Boxer Plays Abortion Card
Sen. Barbara Boxer returned on Thursday to a tried and tested campaign strategy by painting her opponent as an extreme anti-abortion conservative who is out of touch with California voters. The three-term Democrat used a rally at the Hollywood Roosevelt Hotel to claim that GOP nominee Carly Fiorina would become a sure Senate vote to overturn Roe v. Wade (Politico).
Breast Cancer Patients Struggle With Cost Of Treatment
Paying for treatment is among the top concerns many Americans have about a cancer diagnosis. Most people say they cannot afford the cost of cancer care not covered by insurance plans, according to a survey conducted last year for Community Oncology Alliance, a nonprofit organization of cancer treatment providers. Only 37 percent said they could afford paying an extra $1,000 a month; for $2,500 a month, the figure dropped to 16 percent (Chicago Tribune).
Hispanics Living Longer Than Whites, Blacks. But Why?
For the first time, the statisticians over at the Centers for Disease Control and Prevention figured out how to estimate the life expectancy of Hispanics in this country. And, it turns out, Hispanics born recently can expect to live longer than either whites or blacks (NPR).
CDC: 1 In 22 Blacks Will Get HIV
Health officials estimate that 1 in 22 black Americans will be diagnosed with the AIDS virus in their lifetime - more than twice the risk for Hispanics and eight times that of whites (USA Today).
F.D.A. Vows To Revoke Approval Of Device
The Food and Drug Administration said Thursday that it would rescind the approval of a patch for injured knees that it granted in error in 2008 after being unduly pressured by four New Jersey congressmen and its own commissioner (The New York Times).

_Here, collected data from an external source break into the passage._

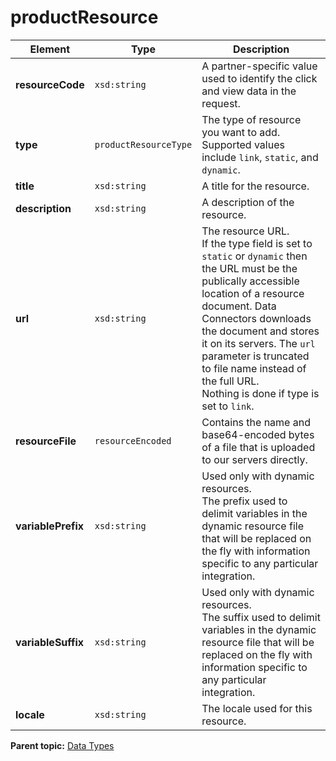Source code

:# productResource

|Element|Type|Description|
|-------|----|-----------|
|**resourceCode** |`xsd:string` | A partner-specific value used to identify the click and view data in the request.|
|**type** |`productResourceType` | The type of resource you want to add. Supported values include `link`, `static`, and `dynamic`.|
|**title** |`xsd:string` | A title for the resource.|
|**description** |`xsd:string` | A description of the resource.|
|**url** |`xsd:string` | The resource URL.<br/> If the type field is set to `static` or `dynamic` then the URL must be the publically accessible location of a resource document. Data Connectors downloads the document and stores it on its servers. The `url` parameter is truncated to file name instead of the full URL.<br/> Nothing is done if type is set to `link`.|
|**resourceFile** |`resourceEncoded` | Contains the name and base64-encoded bytes of a file that is uploaded to our servers directly.|
|**variablePrefix** |`xsd:string` | Used only with dynamic resources.<br/> The prefix used to delimit variables in the dynamic resource file that will be replaced on the fly with information specific to any particular integration.|
|**variableSuffix** |`xsd:string` | Used only with dynamic resources.<br/> The suffix used to delimit variables in the dynamic resource file that will be replaced on the fly with information specific to any particular integration.|
|**locale** |`xsd:string` |The locale used for this resource.|<br/>

**Parent topic:** [Data Types](../data_types/c_genesis_api_datatypes.md)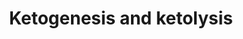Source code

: ---
annotations:
- type: Cell Type Ontology
  value: hepatocyte
- type: Cell Type Ontology
  value: neuron
- type: Pathway Ontology
  value: ketone bodies metabolic pathway
- type: Pathway Ontology
  value: ketone bodies degradation pathway
- type: Cell Type Ontology
  value: glial cell
authors:
- RGrosmanC
- Egonw
- Khanspers
- DeSl
- Eweitz
- Finterly
description: This pathway depicts several metabolic pathways involved in ketogenic
  diet treatment. In hepatocytes in the liver, fatty acids (FAs) are normally transformed
  into acetyl-CoA, which can then enters the TCA (Krebs) cycle for energy production.  However,
  when FA levels are to high for the TCA cycle to be utilized completely, acetyl-CoA
  is used in ketogenesis and ketolysis. These processes are a complex process of transporter
  proteins and several other (mitochondrial) pathways [https://www.ncbi.nlm.nih.gov/books/NBK98219/figure/masino.f1/].
last-edited: 2021-06-18
organisms:
- Homo sapiens
redirect_from:
- /index.php/Pathway:WP4742
- /instance/WP4742
schema-jsonld:
- '@context': https://schema.org/
  '@id': https://wikipathways.github.io/pathways/WP4742.html
  '@type': Dataset
  creator:
    '@type': Organization
    name: WikiPathways
  description: This pathway depicts several metabolic pathways involved in ketogenic
    diet treatment. In hepatocytes in the liver, fatty acids (FAs) are normally transformed
    into acetyl-CoA, which can then enters the TCA (Krebs) cycle for energy production.  However,
    when FA levels are to high for the TCA cycle to be utilized completely, acetyl-CoA
    is used in ketogenesis and ketolysis. These processes are a complex process of
    transporter proteins and several other (mitochondrial) pathways [https://www.ncbi.nlm.nih.gov/books/NBK98219/figure/masino.f1/].
  keywords:
  - MRC
  - CAT
  - Acetyl-CoA
  - Mitochondrial LC-Fatty Acid Beta-Oxidation
  - glucose
  - UCP2
  - ATP
  - Fatty acids (FA)
  - ACA
  - OXCT1
  - BDH1
  - -CoA
  - TCA (Krebs)cycle
  - GLUT-1
  - CPT-1
  - MCT-1
  - CO2
  - TCA (Krebs)
  - FAO
  - Ketogenesis
  - FA
  - '?'
  - Gluconeogenesis
  - BHB
  - Acetoacetyl
  - pyruvate
  - Oxaloacetate
  - cycle
  - ACAT1
  - acetone
  - Glycolysis
  license: CC0
  name: Ketogenesis and ketolysis
seo: CreativeWork
title: Ketogenesis and ketolysis
wpid: WP4742
---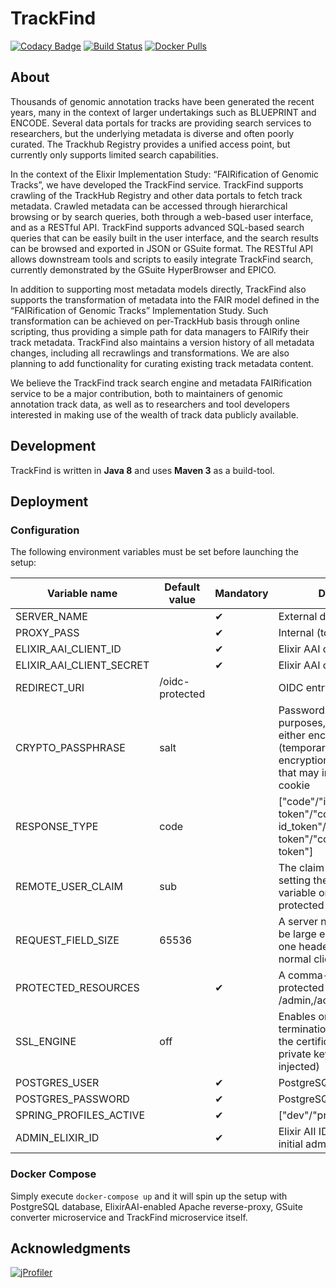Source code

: # TrackFind

[![Codacy Badge](https://api.codacy.com/project/badge/Grade/c3f38d6ea0184dab99bf012a04892c4c)](https://www.codacy.com/app/dtitov/trackfind?utm_source=github.com&amp;utm_medium=referral&amp;utm_content=elixir-no-nels/trackfind&amp;utm_campaign=Badge_Grade)
[![Build Status](https://travis-ci.org/elixir-no-nels/trackfind.svg?branch=master)](https://travis-ci.org/elixir-no-nels/trackfind)
[![Docker Pulls](https://img.shields.io/docker/pulls/elixiroslo/trackfind.svg)](https://hub.docker.com/r/elixiroslo/trackfind/)

## About

Thousands of genomic annotation tracks have been generated the recent years, many in the context of larger undertakings such as BLUEPRINT and ENCODE. Several data portals for tracks are providing search services to researchers, but the underlying metadata is diverse and often poorly curated. The Trackhub Registry provides a unified access point, but currently only supports limited search capabilities.

In the context of the Elixir Implementation Study: “FAIRification of Genomic Tracks”, we have developed the TrackFind service. TrackFind supports crawling of the TrackHub Registry and other data portals to fetch track metadata. Crawled metadata can be accessed through hierarchical browsing or by search queries, both through a web-based user interface, and as a RESTful API. TrackFind supports advanced SQL-based search queries that can be easily built in the user interface, and the search results can be browsed and exported in JSON or GSuite format. The RESTful API allows downstream tools and scripts to easily integrate TrackFind search, currently demonstrated by the GSuite HyperBrowser and EPICO. 

In addition to supporting most metadata models directly, TrackFind also supports the transformation of metadata into the FAIR model defined in the “FAIRification of Genomic Tracks” Implementation Study. Such transformation can be achieved on per-TrackHub basis through online scripting, thus providing a simple path for data managers to FAIRify their track metadata. TrackFind also maintains a version history of all metadata changes, including all recrawlings and transformations. We are also planning to add functionality for curating existing track metadata content.

We believe the TrackFind track search engine and metadata FAIRification service to be a major contribution, both to maintainers of genomic annotation track data, as well as to researchers and tool developers interested in making use of the wealth of track data publicly available. 


## Development
TrackFind is written in **Java 8** and uses **Maven 3** as a build-tool.

## Deployment

### Configuration
The following environment variables must be set before launching the setup:

| Variable name            | Default value   | Mandatory | Description                                                                                                                                                          |
|--------------------------|-----------------|-----------|----------------------------------------------------------------------------------------------------------------------------------------------------------------------|
| SERVER_NAME              |                 | ✔         | External domain name                                                                                                                                                 |
| PROXY_PASS               |                 | ✔         | Internal (to Docker) host                                                                                                                                            |
| ELIXIR_AAI_CLIENT_ID     |                 | ✔         | Elixir AAI client ID                                                                                                                                                 |
| ELIXIR_AAI_CLIENT_SECRET |                 | ✔         | Elixir AAI client secret                                                                                                                                             |
| REDIRECT_URI             | /oidc-protected |           | OIDC entry-point                                                                                                                                                     |
| CRYPTO_PASSPHRASE        | salt            |           | Password for crypto purposes, this is used for either encryption of the (temporary) state cookie or encryption of cache entries, that may include the session cookie |
| RESPONSE_TYPE            | code            |           | ["code"/"id_token"/"id_token token"/"code id_token"/"code token"/"code id_token token"]                                                                              |
| REMOTE_USER_CLAIM        | sub             |           | The claim that is used when setting the REMOTE_USER variable on OpenID Connect protected paths                                                                       |
| REQUEST_FIELD_SIZE       | 65536           |           | A server needs this value to be large enough to hold any one header field from a normal client request                                                               |
| PROTECTED_RESOURCES      |                 | ✔         | A comma-separated list of protected endpoints, e.g.: /admin,/actuator                                                                                                |
| SSL_ENGINE               | off             |           | Enables or disables TLS termination (if set to "on", the certificate chain and a private key should be injected)                                                     |
| POSTGRES_USER            |                 | ✔         | PostgreSQL username                                                                                                                                                  |
| POSTGRES_PASSWORD        |                 | ✔         | PostgreSQL password                                                                                                                                                  |
| SPRING_PROFILES_ACTIVE   |                 | ✔         | ["dev"/"prod"]                                                                                                                                                       |
| ADMIN_ELIXIR_ID          |                 | ✔         | Elixir AII ID of the TrackFind initial admin user                                                                                                                    |

### Docker Compose
Simply execute `docker-compose up` and it will spin up the setup with PostgreSQL database, ElixirAAI-enabled Apache reverse-proxy, GSuite converter microservice and TrackFind microservice itself.

## Acknowledgments

[![jProfiler](https://www.ej-technologies.com/images/product_banners/jprofiler_large.png)](https://www.ej-technologies.com/products/jprofiler/overview.html)
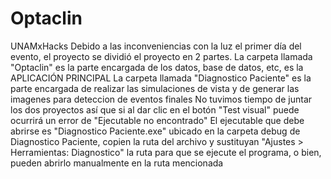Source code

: # Optaclin
UNAMxHacks
Debido a las inconveniencias con la luz el primer día del evento, el proyecto se dividió el proyecto en 2 partes.
La carpeta llamada "Optaclin" es la parte encargada de los datos, base de datos, etc, es la APLICACIÓN PRINCIPAL
La carpeta llamada "Diagnostico Paciente" es la parte encargada de realizar las simulaciones de vista y de generar las imagenes para deteccion de eventos finales
No tuvimos tiempo de juntar los dos proyectos así que si al dar clic en el botón "Test visual" puede ocurrirá un error de "Ejecutable no encontrado"
El ejecutable que debe abrirse es "Diagnostico Paciente.exe" ubicado en la carpeta debug de Diagnostico Paciente, copien la ruta del archivo
y sustituyan "Ajustes > Herramientas: Diagnostico" la ruta para que se ejecute el programa, o bien, pueden abrirlo manualmente en la ruta mencionada
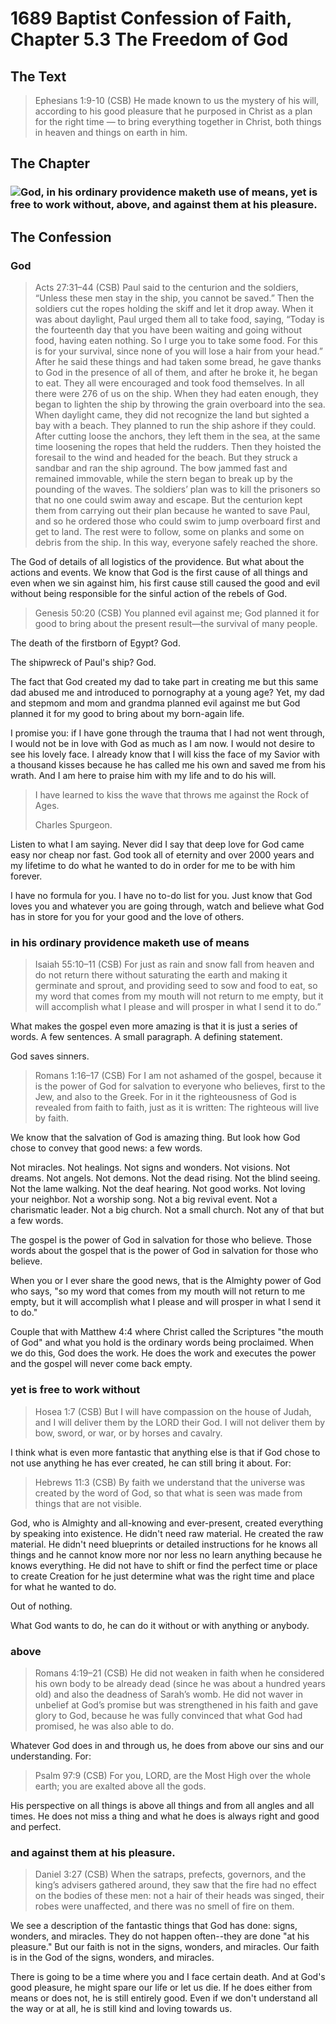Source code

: # 1689 Baptist Confession of Faith, Chapter 5.3 The Freedom of God

## The Text

>Ephesians 1:9-10 (CSB) He made known to us the mystery of his will, according to his good pleasure that he purposed in Christ as a plan for the right time — to bring everything together in Christ, both things in heaven and things on earth in him.

## The Chapter

### <img class="intro-left" src="/images/art-1689.png">God, in his ordinary providence maketh use of means, yet is free to work without, above, and against them at his pleasure.

## The Confession

### God

>Acts 27:31–44 (CSB) Paul said to the centurion and the soldiers, “Unless these men stay in the ship, you cannot be saved.” Then the soldiers cut the ropes holding the skiff and let it drop away. When it was about daylight, Paul urged them all to take food, saying, “Today is the fourteenth day that you have been waiting and going without food, having eaten nothing. So I urge you to take some food. For this is for your survival, since none of you will lose a hair from your head.” After he said these things and had taken some bread, he gave thanks to God in the presence of all of them, and after he broke it, he began to eat. They all were encouraged and took food themselves. In all there were 276 of us on the ship. When they had eaten enough, they began to lighten the ship by throwing the grain overboard into the sea. When daylight came, they did not recognize the land but sighted a bay with a beach. They planned to run the ship ashore if they could. After cutting loose the anchors, they left them in the sea, at the same time loosening the ropes that held the rudders. Then they hoisted the foresail to the wind and headed for the beach. But they struck a sandbar and ran the ship aground. The bow jammed fast and remained immovable, while the stern began to break up by the pounding of the waves. The soldiers’ plan was to kill the prisoners so that no one could swim away and escape. But the centurion kept them from carrying out their plan because he wanted to save Paul, and so he ordered those who could swim to jump overboard first and get to land. The rest were to follow, some on planks and some on debris from the ship. In this way, everyone safely reached the shore.

The God of details of all logistics of the providence. But what about the actions and events. We know that God is the first cause of all things and even when we sin against him, his first cause still caused the good and evil without being responsible for the sinful action of the rebels of God.

>Genesis 50:20 (CSB) You planned evil against me; God planned it for good to bring about the present result—the survival of many people.

The death of the firstborn of Egypt? God.

The shipwreck of Paul's ship? God.

The fact that God created my dad to take part in creating me but this same dad abused me and introduced to pornography at a young age? Yet, my dad and stepmom and mom and grandma planned evil against me but God planned it for my good to bring about my born-again life.

I promise you: if I have gone through the trauma that I had not went through, I would not be in love with God as much as I am now. I would not desire to see his lovely face. I already know that I will kiss the face of my Savior with a thousand kisses because he has called me his own and saved me from his wrath. And I am here to praise him with my life and to do his will.

>I have learned to kiss the wave that throws me against the Rock of Ages.
>
>Charles Spurgeon.

Listen to what I am saying. Never did I say that deep love for God came easy nor cheap nor fast. God took all of eternity and over 2000 years and my lifetime to do what he wanted to do in order for me to be with him forever.

I have no formula for you. I have no to-do list for you. Just know that God loves you and whatever you are going through, watch and believe what God has in store for you for your good and the love of others.

### in his ordinary providence maketh use of means

>Isaiah 55:10–11 (CSB) For just as rain and snow fall from heaven and do not return there without saturating the earth and making it germinate and sprout, and providing seed to sow and food to eat, so my word that comes from my mouth will not return to me empty, but it will accomplish what I please and will prosper in what I send it to do.”

What makes the gospel even more amazing is that it is just a series of words. A few sentences. A small paragraph. A defining statement. 

God saves sinners.

>Romans 1:16–17 (CSB) For I am not ashamed of the gospel, because it is the power of God for salvation to everyone who believes, first to the Jew, and also to the Greek. For in it the righteousness of God is revealed from faith to faith, just as it is written: The righteous will live by faith.

We know that the salvation of God is amazing thing. But look how God chose to convey that good news: a few words.

Not miracles. Not healings. Not signs and wonders. Not visions. Not dreams. Not angels. Not demons. Not the dead rising. Not the blind seeing. Not the lame walking. Not the deaf hearing. Not good works. Not loving your neighbor. Not a worship song. Not a big revival event. Not a charismatic leader. Not a big church. Not a small church. Not any of that but a few words.

The gospel is the power of God in salvation for those who believe. Those words about the gospel that is the power of God in salvation for those who believe.

When you or I ever share the good news, that is the Almighty power of God who says, "so my word that comes from my mouth will not return to me empty, but it will accomplish what I please and will prosper in what I send it to do."

Couple that with Matthew 4:4 where Christ called the Scriptures "the mouth of God" and what you hold is the ordinary words being proclaimed. When we do this, God does the work. He does the work and executes the power and the gospel will never come back empty.

### yet is free to work without

>Hosea 1:7 (CSB) But I will have compassion on the house of Judah, and I will deliver them by the LORD their God. I will not deliver them by bow, sword, or war, or by horses and cavalry.

I think what is even more fantastic that anything else is that if God chose to not use anything he has ever created, he can still bring it about. For:

>Hebrews 11:3 (CSB) By faith we understand that the universe was created by the word of God, so that what is seen was made from things that are not visible.

God, who is Almighty and all-knowing and ever-present, created everything by speaking into existence. He didn't need raw material. He created the raw material. He didn't need blueprints or detailed instructions for he knows all things and he cannot know more nor nor less no learn anything because he knows everything. He did not have to shift or find the perfect time or place to create Creation for he just determine what was the right time and place for what he wanted to do.

Out of nothing.

What God wants to do, he can do it without or with anything or anybody.

### above

>Romans 4:19–21 (CSB) He did not weaken in faith when he considered his own body to be already dead (since he was about a hundred years old) and also the deadness of Sarah’s womb. He did not waver in unbelief at God’s promise but was strengthened in his faith and gave glory to God, because he was fully convinced that what God had promised, he was also able to do.

Whatever God does in and through us, he does from above our sins and our understanding. For:

>Psalm 97:9 (CSB) For you, LORD, are the Most High over the whole earth; you are exalted above all the gods.

His perspective on all things is above all things and from all angles and all times. He does not miss a thing and what he does is always right and good and perfect.

### and against them at his pleasure.

>Daniel 3:27 (CSB) When the satraps, prefects, governors, and the king’s advisers gathered around, they saw that the fire had no effect on the bodies of these men: not a hair of their heads was singed, their robes were unaffected, and there was no smell of fire on them.

We see a description of the fantastic things that God has done: signs, wonders, and miracles. They do not happen often--they are done "at his pleasure." But our faith is not in the signs, wonders, and miracles. Our faith is in the God of the signs, wonders, and miracles.

There is going to be a time where you and I face certain death. And at God's good pleasure, he might spare our life or let us die. If he does either from means or does not, he is still entirely good. Even if we don't understand all the way or at all, he is still kind and loving towards us. 
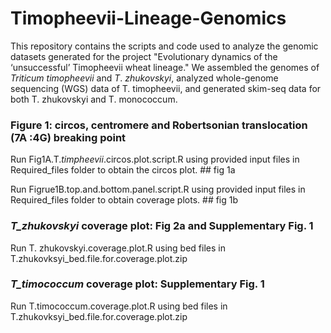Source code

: # Timopheevii-Lineage-Genomics
This repository contains the scripts and code used to analyze the genomic datasets generated for the project "Evolutionary dynamics of the ‘unsuccessful’ Timopheevii wheat lineage."
We assembled the genomes of _Triticum_ _timopheevii_ and _T_. _zhukovskyi_, analyzed whole-genome sequencing (WGS) data of T. timopheevii, and generated skim-seq data for both T. zhukovskyi and T. monococcum.

### Figure 1: circos, centromere and Robertsonian translocation (7A :4G) breaking point
Run Fig1A.T._timpheevii_.circos.plot.script.R using provided input files in Required_files folder to obtain the circos plot. ## fig 1a

Run Figrue1B.top.and.bottom.panel.script.R using provided input files in Required_files folder to obtain coverage plots. ## fig 1b

### _T_zhukovskyi_ coverage plot: Fig 2a and Supplementary Fig. 1 
Run T. zhukovskyi.coverage.plot.R using bed files in T.zhukovksyi_bed.file.for.coverage.plot.zip

### _T_timococcum_ coverage plot: Supplementary Fig. 1 
Run T.timococcum.coverage.plot.R using bed files in T.zhukovksyi_bed.file.for.coverage.plot.zip
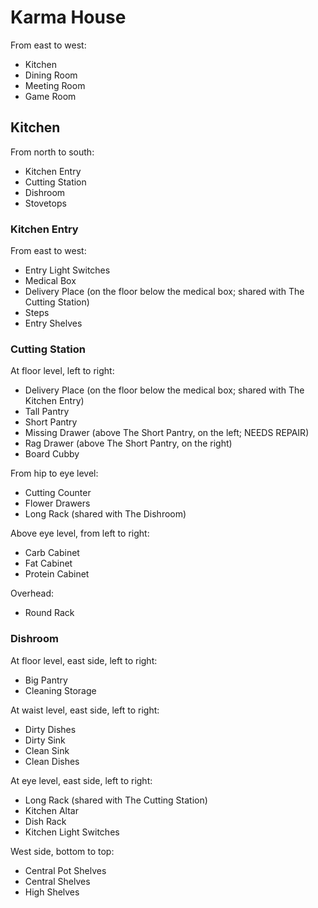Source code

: # Karma House

From east to west:

* Kitchen
* Dining Room
* Meeting Room
* Game Room

## Kitchen

From north to south:

* Kitchen Entry
* Cutting Station
* Dishroom
* Stovetops

### Kitchen Entry

From east to west:

* Entry Light Switches
* Medical Box
* Delivery Place (on the floor below the medical box; shared with The Cutting Station)
* Steps
* Entry Shelves

### Cutting Station

At floor level, left to right:

* Delivery Place (on the floor below the medical box; shared with The Kitchen Entry)
* Tall Pantry
* Short Pantry
* Missing Drawer (above The Short Pantry, on the left; NEEDS REPAIR)
* Rag Drawer (above The Short Pantry, on the right)
* Board Cubby

From hip to eye level:

* Cutting Counter
* Flower Drawers
* Long Rack (shared with The Dishroom)

Above eye level, from left to right:

* Carb Cabinet
* Fat Cabinet
* Protein Cabinet

Overhead:

* Round Rack

### Dishroom

At floor level, east side, left to right:

* Big Pantry
* Cleaning Storage

At waist level, east side, left to right:

* Dirty Dishes
* Dirty Sink
* Clean Sink
* Clean Dishes

At eye level, east side, left to right: 

* Long Rack (shared with The Cutting Station)
* Kitchen Altar
* Dish Rack
* Kitchen Light Switches

West side, bottom to top:

* Central Pot Shelves
* Central Shelves
* High Shelves
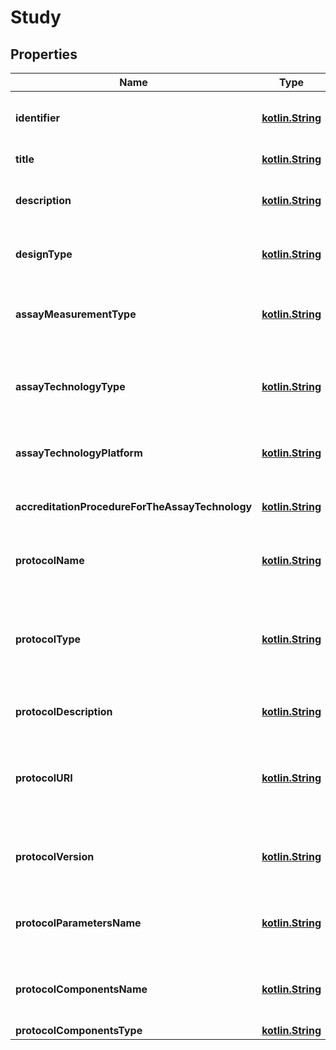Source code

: # Study

## Properties
Name | Type | Description | Notes
------------ | ------------- | ------------- | -------------
**identifier** | [**kotlin.String**](.md) | A user defined identifier for the study |  [optional]
**title** | [**kotlin.String**](.md) | A title for the Study | 
**description** | [**kotlin.String**](.md) | A brief description of the study aims |  [optional]
**designType** | [**kotlin.String**](.md) | The type of study design being employed |  [optional]
**assayMeasurementType** | [**kotlin.String**](.md) | The measurement being observed in this assay |  [optional]
**assayTechnologyType** | [**kotlin.String**](.md) | The technology being employed to observe this measurement |  [optional]
**assayTechnologyPlatform** | [**kotlin.String**](.md) | The technology platform used |  [optional]
**accreditationProcedureForTheAssayTechnology** | [**kotlin.String**](.md) | Accreditation procedure for the analytical method used |  [optional]
**protocolName** | [**kotlin.String**](.md) | The name of the protocol, e.g.Extraction Protocol |  [optional]
**protocolType** | [**kotlin.String**](.md) | The type of the protocol, preferably coming from an Ontology, e.g. Extraction Protocol |  [optional]
**protocolDescription** | [**kotlin.String**](.md) | A description of the Protocol |  [optional]
**protocolURI** | [**kotlin.String**](.md) | A URI to link out to a publication, web page, etc. describing the protocol. |  [optional]
**protocolVersion** | [**kotlin.String**](.md) | The version of the protocol used, where applicable |  [optional]
**protocolParametersName** | [**kotlin.String**](.md) | The parameters used when executing this protocol |  [optional]
**protocolComponentsName** | [**kotlin.String**](.md) | The components used when carrying out this protocol |  [optional]
**protocolComponentsType** | [**kotlin.String**](.md) | Description |  [optional]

FDA To Revoke Knee-Device Approval, Saying It Erred
The Food and Drug Administration on Thursday said it planned to revoke a medical-device company's right to sell a knee implant called Menaflex after an unprecedented yearlong review concluded the agency erred in allowing it on the market (The Wall Street Journal).
People Are Suing Hospitals For Malpractice More Frequently, Report Finds
The pace of malpractice claims against hospitals is picking up, according to a recent report from Aon Risk Solutions and the American Society for Healthcare Risk Management. Earlier in the decade, growth in the frequency of claims declined for several years in a row, down to a 1.81% increase for incidents occurring in 2006. The pace has now ticked up for the past three years, to 1.95% for incidents occurring last year, the report says (The Wall Street Journal).
CVS Will Pay Record Fine Over Sale Of Drug
The nation's largest pharmacy chain will pay a record fine for illegally selling large amounts of a key methamphetamine ingredient to criminal traffickers, a problem that prosecutors say led to a surge in production of the widely abused drug in California (Los Angeles Times).
Quinn Sinks Plan To Require Paid Sick Leave
New York City Council Speaker Christine Quinn scuttled an effort to require all employers in New York City to provide workers with paid sick leave, spurning her usual liberal allies to side with the business community (The Wall Street Journal).
Digital Records Spot Side Effects
Computerized patient records could be used to improve lax reporting of serious drug side effects, the results of a small study suggest (The Wall Street Journal).